* **PROBLEM**:
Write out every record below exactly, so that nothing differs from what is shown.

* **Plain-text document sources**:
-*-

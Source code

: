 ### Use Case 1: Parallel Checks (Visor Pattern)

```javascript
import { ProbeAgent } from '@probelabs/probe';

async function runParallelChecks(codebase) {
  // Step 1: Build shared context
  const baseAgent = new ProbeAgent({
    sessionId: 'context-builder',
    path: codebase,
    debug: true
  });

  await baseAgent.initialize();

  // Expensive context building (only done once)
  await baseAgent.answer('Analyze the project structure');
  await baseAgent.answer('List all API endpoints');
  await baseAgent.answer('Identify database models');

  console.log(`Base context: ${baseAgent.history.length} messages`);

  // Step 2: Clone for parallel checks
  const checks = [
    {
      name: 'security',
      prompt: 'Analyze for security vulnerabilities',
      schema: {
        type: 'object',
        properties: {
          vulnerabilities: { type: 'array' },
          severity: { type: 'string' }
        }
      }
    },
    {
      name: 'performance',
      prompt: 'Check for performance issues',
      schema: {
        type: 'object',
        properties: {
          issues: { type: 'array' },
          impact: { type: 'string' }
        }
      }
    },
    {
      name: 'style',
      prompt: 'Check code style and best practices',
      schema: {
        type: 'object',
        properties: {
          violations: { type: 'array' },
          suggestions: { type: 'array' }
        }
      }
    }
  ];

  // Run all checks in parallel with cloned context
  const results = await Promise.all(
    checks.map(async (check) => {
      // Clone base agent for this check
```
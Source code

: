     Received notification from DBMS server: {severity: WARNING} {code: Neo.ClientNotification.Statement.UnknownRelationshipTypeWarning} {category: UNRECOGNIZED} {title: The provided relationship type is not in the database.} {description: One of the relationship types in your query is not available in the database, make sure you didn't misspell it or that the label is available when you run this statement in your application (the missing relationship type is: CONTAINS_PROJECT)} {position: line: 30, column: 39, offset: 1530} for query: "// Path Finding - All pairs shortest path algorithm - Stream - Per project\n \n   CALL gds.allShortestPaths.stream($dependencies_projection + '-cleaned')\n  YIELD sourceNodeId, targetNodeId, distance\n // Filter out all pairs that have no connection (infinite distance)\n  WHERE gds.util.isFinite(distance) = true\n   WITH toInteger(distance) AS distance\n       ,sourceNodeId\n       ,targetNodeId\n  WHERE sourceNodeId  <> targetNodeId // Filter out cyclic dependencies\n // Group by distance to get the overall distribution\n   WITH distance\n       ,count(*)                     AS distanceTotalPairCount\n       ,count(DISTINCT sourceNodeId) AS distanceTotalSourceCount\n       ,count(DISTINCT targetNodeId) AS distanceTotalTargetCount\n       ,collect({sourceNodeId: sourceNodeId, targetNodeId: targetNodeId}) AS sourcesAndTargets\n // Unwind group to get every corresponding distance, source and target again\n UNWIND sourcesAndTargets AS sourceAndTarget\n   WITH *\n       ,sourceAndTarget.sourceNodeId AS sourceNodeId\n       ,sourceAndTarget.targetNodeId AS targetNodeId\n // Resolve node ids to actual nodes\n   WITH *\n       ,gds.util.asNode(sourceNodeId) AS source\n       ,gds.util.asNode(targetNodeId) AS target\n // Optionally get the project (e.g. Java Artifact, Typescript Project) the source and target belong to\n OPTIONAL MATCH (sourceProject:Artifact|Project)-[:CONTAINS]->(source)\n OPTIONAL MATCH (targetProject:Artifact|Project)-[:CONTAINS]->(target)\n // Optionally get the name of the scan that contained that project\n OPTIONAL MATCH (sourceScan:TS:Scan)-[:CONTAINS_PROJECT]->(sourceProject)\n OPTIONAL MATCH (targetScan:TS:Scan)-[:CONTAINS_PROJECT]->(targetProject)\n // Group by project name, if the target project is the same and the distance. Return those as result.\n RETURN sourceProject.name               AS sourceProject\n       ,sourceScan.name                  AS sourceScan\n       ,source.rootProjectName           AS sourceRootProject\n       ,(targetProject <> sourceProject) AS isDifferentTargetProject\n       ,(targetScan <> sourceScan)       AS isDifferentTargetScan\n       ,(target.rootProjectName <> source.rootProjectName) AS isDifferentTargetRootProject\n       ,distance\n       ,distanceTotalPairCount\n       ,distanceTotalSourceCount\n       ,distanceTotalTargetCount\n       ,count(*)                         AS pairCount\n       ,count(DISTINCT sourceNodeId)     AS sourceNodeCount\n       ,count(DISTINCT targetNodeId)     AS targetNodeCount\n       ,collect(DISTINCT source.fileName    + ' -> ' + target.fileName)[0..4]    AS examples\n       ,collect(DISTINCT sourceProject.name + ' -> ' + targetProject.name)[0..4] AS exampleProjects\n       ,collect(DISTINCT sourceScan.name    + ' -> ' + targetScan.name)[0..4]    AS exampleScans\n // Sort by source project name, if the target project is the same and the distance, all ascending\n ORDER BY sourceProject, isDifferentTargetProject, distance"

-*-

* **ANSWER SPACE**:
Source code

: ### Use Case 1: Parallel Checks (Visor Pattern)

```javascript
import { ProbeAgent } from '@probelabs/probe';

async function runParallelChecks(codebase) {
  // Step 1: Build shared context
  const baseAgent = new ProbeAgent({
    sessionId: 'context-builder',
    path: codebase,
    debug: true
  });

  await baseAgent.initialize();

  // Expensive context building (only done once)
  await baseAgent.answer('Analyze the project structure');
  await baseAgent.answer('List all API endpoints');
  await baseAgent.answer('Identify database models');

  console.log(`Base context: ${baseAgent.history.length} messages`);

  // Step 2: Clone for parallel checks
  const checks = [
    {
      name: 'security',
      prompt: 'Analyze for security vulnerabilities',
      schema: {
        type: 'object',
        properties: {
          vulnerabilities: { type: 'array' },
          severity: { type: 'string' }
        }
      }
    },
    {
      name: 'performance',
      prompt: 'Check for performance issues',
      schema: {
        type: 'object',
        properties: {
          issues: { type: 'array' },
          impact: { type: 'string' }
        }
      }
    },
    {
      name: 'style',
      prompt: 'Check code style and best practices',
      schema: {
        type: 'object',
        properties: {
          violations: { type: 'array' },
          suggestions: { type: 'array' }
        }
      }
    }
  ];

  // Run all checks in parallel with cloned context
  const results = await Promise.all(
    checks.map(async (check) => {
      // Clone base agent for this check
```
Source code

:     Received notification from DBMS server: {severity: WARNING} {code: Neo.ClientNotification.Statement.UnknownRelationshipTypeWarning} {category: UNRECOGNIZED} {title: The provided relationship type is not in the database.} {description: One of the relationship types in your query is not available in the database, make sure you didn't misspell it or that the label is available when you run this statement in your application (the missing relationship type is: CONTAINS_PROJECT)} {position: line: 30, column: 39, offset: 1530} for query: "// Path Finding - All pairs shortest path algorithm - Stream - Per project\n \n   CALL gds.allShortestPaths.stream($dependencies_projection + '-cleaned')\n  YIELD sourceNodeId, targetNodeId, distance\n // Filter out all pairs that have no connection (infinite distance)\n  WHERE gds.util.isFinite(distance) = true\n   WITH toInteger(distance) AS distance\n       ,sourceNodeId\n       ,targetNodeId\n  WHERE sourceNodeId  <> targetNodeId // Filter out cyclic dependencies\n // Group by distance to get the overall distribution\n   WITH distance\n       ,count(*)                     AS distanceTotalPairCount\n       ,count(DISTINCT sourceNodeId) AS distanceTotalSourceCount\n       ,count(DISTINCT targetNodeId) AS distanceTotalTargetCount\n       ,collect({sourceNodeId: sourceNodeId, targetNodeId: targetNodeId}) AS sourcesAndTargets\n // Unwind group to get every corresponding distance, source and target again\n UNWIND sourcesAndTargets AS sourceAndTarget\n   WITH *\n       ,sourceAndTarget.sourceNodeId AS sourceNodeId\n       ,sourceAndTarget.targetNodeId AS targetNodeId\n // Resolve node ids to actual nodes\n   WITH *\n       ,gds.util.asNode(sourceNodeId) AS source\n       ,gds.util.asNode(targetNodeId) AS target\n // Optionally get the project (e.g. Java Artifact, Typescript Project) the source and target belong to\n OPTIONAL MATCH (sourceProject:Artifact|Project)-[:CONTAINS]->(source)\n OPTIONAL MATCH (targetProject:Artifact|Project)-[:CONTAINS]->(target)\n // Optionally get the name of the scan that contained that project\n OPTIONAL MATCH (sourceScan:TS:Scan)-[:CONTAINS_PROJECT]->(sourceProject)\n OPTIONAL MATCH (targetScan:TS:Scan)-[:CONTAINS_PROJECT]->(targetProject)\n // Group by project name, if the target project is the same and the distance. Return those as result.\n RETURN sourceProject.name               AS sourceProject\n       ,sourceScan.name                  AS sourceScan\n       ,source.rootProjectName           AS sourceRootProject\n       ,(targetProject <> sourceProject) AS isDifferentTargetProject\n       ,(targetScan <> sourceScan)       AS isDifferentTargetScan\n       ,(target.rootProjectName <> source.rootProjectName) AS isDifferentTargetRootProject\n       ,distance\n       ,distanceTotalPairCount\n       ,distanceTotalSourceCount\n       ,distanceTotalTargetCount\n       ,count(*)                         AS pairCount\n       ,count(DISTINCT sourceNodeId)     AS sourceNodeCount\n       ,count(DISTINCT targetNodeId)     AS targetNodeCount\n       ,collect(DISTINCT source.fileName    + ' -> ' + target.fileName)[0..4]    AS examples\n       ,collect(DISTINCT sourceProject.name + ' -> ' + targetProject.name)[0..4] AS exampleProjects\n       ,collect(DISTINCT sourceScan.name    + ' -> ' + targetScan.name)[0..4]    AS exampleScans\n // Sort by source project name, if the target project is the same and the distance, all ascending\n ORDER BY sourceProject, isDifferentTargetProject, distance"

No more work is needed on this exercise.